Today I wake to a debate on the radio, they are arguing about whether the NHS should be funding homeopathy or not.

It’s BBC Radio 4, the Today Programme. The NHS is spending £4m a year on homeopathy, and there are calls for it to be dropped. “It doesn’t work,” says the naysayer. “It does,” says its supporter. It’s a long-standing debate.
I remember one of the many times that I’ve used homeopathy.
One of my teeth is hurting, a lot, and it turns out it’s dead and needs to be replaced.
It takes several hours and a few visits to the dentist to get the dead tooth out, and to put the new ‘tooth’ in, and it is pretty unpleasant.
After the work is finished, the dentist says, “you need to take antibiotics to stop an infection in the jaw.”
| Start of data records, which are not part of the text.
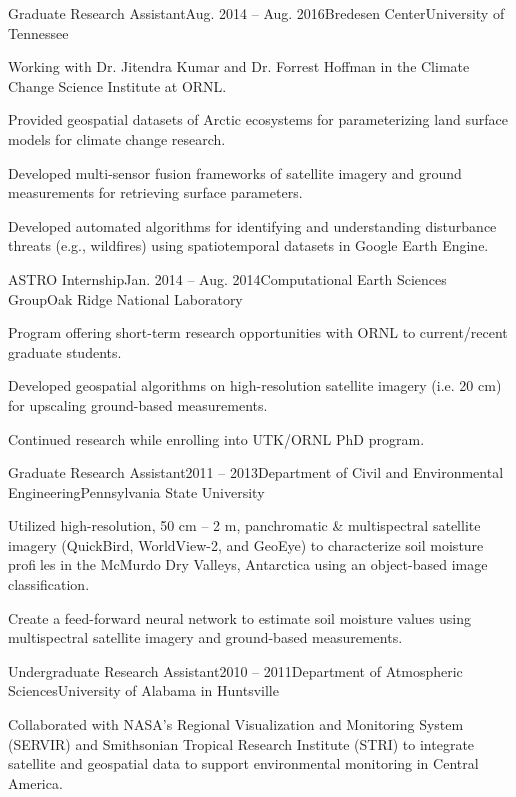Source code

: \documentclass{tidycv} %
\begin{document}
\begin{cvresearches}

\begin{cvresearch}{Graduate Research Assistant}{Aug. 2014 -- Aug. 2016}{Bredesen Center}{University of Tennessee}
 \item Working with Dr. Jitendra Kumar and Dr. Forrest Hoffman in the Climate Change Science Institute at ORNL.
 \item Provided geospatial datasets of Arctic ecosystems for parameterizing land surface models for climate change research.
 \item  Developed multi-sensor fusion frameworks of satellite imagery and ground measurements for retrieving surface parameters.
 \item  Developed automated algorithms for identifying and understanding disturbance threats
(e.g., wildfires) using spatiotemporal datasets in Google Earth Engine.
\end{cvresearch}

\begin{cvresearch}{ASTRO Internship}{Jan. 2014 -- Aug. 2014}{Computational Earth Sciences Group}{Oak Ridge National Laboratory}
 \item Program offering short-term research opportunities with ORNL to current/recent graduate students. 
 \item Developed geospatial algorithms on high-resolution satellite imagery (i.e. 20 cm) for upscaling ground-based measurements.
 \item Continued research while enrolling into UTK/ORNL PhD program.
\end{cvresearch}

\begin{cvresearch}{Graduate Research Assistant}{2011 -- 2013}{Department of Civil and Environmental Engineering}{Pennsylvania State University}
 \item Utilized high-resolution, 50 cm -- 2 m, panchromatic \& multispectral satellite imagery
(QuickBird, WorldView-2, and GeoEye) to characterize soil moisture profiles in the McMurdo Dry Valleys, Antarctica using an object-based image classification. 
 \item Create a feed-forward neural network to estimate soil moisture values using multispectral satellite imagery and ground-based measurements.
\end{cvresearch}

\begin{cvresearch}{Undergraduate Research Assistant}{2010 -- 2011}{Department of Atmospheric Sciences}{University of Alabama in Huntsville}
\item Collaborated with NASA's Regional Visualization and Monitoring System (SERVIR) and
Smithsonian Tropical Research Institute (STRI) to integrate satellite and geospatial data
to support environmental monitoring in Central America.
\end{cvresearch}

\end{cvresearches}
\end{document}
I tell him that I don’t want to take antibiotics. He gets very angry, and he forcefully hands me a prescription. I reluctantly take it.
But I really don’t want to take antibiotics so I go to see a homeopath instead.
She gives me a remedy – I can’t remember which one – which I take for a few days.
At the end of the week, I go back to the dentist so he can check my progress. He takes an X-ray of my jaw, and… there is no infection.
“See,” he says, “I told you you needed to take antibiotics.”
“I didn’t,” I say. “I took homeopathy.”
That shut him up.
This is nothing to do with making fires, tinder kits, or being in the wild, but it needs to be said: homeopathy works.